### WORK REQUEST
Of the lines below, write out exactly those from the line with "przetransformować na graf" through the line with "wierzchołki $v_1$ i $v_0$;", both included, and skip the rest.

══ DATASET EXCERPTS

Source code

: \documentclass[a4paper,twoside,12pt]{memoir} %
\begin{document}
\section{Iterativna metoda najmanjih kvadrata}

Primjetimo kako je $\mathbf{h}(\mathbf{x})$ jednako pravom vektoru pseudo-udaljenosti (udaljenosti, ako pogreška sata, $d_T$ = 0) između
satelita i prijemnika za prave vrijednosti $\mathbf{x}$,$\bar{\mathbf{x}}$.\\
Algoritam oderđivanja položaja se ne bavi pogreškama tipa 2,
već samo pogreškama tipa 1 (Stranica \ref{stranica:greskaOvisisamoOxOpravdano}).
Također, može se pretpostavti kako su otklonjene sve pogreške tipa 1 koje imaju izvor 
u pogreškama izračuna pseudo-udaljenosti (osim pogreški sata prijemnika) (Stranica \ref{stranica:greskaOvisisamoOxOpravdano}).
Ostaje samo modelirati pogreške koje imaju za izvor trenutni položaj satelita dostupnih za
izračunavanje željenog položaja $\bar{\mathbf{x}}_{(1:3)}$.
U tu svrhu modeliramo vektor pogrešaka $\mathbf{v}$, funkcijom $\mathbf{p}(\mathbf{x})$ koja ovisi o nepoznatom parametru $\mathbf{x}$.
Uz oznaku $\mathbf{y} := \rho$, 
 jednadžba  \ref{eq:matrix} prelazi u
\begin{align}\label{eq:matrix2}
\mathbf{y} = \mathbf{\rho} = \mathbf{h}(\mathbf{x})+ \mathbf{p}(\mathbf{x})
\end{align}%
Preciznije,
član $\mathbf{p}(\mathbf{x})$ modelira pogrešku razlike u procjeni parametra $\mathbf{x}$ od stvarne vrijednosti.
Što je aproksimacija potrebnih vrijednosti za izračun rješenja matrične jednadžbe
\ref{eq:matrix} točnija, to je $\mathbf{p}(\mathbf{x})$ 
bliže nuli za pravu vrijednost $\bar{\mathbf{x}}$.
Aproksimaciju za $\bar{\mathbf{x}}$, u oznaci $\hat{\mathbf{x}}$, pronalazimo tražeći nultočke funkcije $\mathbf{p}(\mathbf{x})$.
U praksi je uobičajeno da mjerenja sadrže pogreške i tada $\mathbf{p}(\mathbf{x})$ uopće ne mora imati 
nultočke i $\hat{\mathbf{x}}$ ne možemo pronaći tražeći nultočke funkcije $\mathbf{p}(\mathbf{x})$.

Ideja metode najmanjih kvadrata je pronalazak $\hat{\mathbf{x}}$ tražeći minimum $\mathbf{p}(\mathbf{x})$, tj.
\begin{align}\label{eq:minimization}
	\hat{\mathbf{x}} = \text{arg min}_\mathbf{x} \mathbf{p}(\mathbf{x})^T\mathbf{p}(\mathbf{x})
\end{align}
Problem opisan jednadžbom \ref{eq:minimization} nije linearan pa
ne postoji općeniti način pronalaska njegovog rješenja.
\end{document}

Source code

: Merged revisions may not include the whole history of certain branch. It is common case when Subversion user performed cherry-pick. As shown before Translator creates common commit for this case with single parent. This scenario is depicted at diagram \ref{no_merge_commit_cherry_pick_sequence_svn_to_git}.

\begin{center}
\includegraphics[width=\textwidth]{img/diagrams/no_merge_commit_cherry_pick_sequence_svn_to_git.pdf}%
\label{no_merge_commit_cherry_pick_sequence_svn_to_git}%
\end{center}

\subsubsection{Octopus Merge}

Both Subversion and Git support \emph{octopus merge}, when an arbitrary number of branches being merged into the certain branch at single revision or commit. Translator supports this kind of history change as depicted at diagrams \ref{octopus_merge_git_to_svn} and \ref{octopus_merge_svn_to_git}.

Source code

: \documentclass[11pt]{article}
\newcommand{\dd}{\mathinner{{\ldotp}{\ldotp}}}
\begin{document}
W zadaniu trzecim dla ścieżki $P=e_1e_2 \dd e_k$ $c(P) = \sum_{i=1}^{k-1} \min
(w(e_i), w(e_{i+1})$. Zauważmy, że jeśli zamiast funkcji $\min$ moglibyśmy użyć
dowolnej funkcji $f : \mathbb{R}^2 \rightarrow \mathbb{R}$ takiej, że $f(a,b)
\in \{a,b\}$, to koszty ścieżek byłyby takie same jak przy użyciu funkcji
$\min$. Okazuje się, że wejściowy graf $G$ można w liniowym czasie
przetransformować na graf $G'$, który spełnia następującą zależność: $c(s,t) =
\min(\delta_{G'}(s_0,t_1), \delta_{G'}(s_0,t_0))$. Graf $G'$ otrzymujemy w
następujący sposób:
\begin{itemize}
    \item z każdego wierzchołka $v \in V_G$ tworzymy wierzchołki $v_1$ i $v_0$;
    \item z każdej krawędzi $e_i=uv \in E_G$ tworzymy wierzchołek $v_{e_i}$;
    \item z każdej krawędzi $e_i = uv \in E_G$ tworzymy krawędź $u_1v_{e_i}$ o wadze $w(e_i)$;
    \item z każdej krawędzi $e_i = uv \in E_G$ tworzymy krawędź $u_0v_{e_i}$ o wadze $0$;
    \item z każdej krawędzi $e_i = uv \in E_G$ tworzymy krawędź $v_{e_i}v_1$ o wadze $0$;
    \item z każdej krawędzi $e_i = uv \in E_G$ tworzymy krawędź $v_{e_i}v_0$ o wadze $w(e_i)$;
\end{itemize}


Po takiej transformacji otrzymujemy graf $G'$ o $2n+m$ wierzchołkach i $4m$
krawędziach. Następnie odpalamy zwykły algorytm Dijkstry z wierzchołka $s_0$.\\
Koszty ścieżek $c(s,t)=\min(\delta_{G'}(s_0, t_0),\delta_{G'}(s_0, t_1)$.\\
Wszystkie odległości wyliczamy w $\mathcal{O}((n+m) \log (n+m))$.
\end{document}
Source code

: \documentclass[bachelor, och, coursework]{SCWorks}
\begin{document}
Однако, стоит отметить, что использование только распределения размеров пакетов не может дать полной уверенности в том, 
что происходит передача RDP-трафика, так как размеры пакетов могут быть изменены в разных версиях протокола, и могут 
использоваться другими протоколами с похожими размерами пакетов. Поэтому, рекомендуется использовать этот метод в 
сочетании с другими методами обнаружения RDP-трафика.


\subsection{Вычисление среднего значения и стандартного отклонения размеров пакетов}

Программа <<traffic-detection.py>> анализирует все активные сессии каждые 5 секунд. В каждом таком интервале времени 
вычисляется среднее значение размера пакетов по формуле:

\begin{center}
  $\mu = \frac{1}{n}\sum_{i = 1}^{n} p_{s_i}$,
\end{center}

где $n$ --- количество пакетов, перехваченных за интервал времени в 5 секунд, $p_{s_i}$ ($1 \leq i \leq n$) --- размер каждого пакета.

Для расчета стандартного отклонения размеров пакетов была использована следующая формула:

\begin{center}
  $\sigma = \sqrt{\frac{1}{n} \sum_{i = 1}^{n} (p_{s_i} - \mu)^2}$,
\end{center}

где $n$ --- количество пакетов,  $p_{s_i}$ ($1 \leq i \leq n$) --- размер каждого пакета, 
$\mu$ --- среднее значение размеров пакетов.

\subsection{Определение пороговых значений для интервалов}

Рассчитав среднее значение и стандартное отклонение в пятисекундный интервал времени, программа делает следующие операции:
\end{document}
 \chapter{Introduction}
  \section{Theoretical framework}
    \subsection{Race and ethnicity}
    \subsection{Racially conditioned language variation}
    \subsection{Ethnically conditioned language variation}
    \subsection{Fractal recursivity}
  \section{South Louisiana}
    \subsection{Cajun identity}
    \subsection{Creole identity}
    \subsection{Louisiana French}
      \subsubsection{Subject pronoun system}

════

### TASK OUTPUT
przetransformować na graf $G'$, który spełnia następującą zależność: $c(s,t) =
\min(\delta_{G'}(s_0,t_1), \delta_{G'}(s_0,t_0))$. Graf $G'$ otrzymujemy w
następujący sposób:
\begin{itemize}
    \item z każdego wierzchołka $v \in V_G$ tworzymy wierzchołki $v_1$ i $v_0$;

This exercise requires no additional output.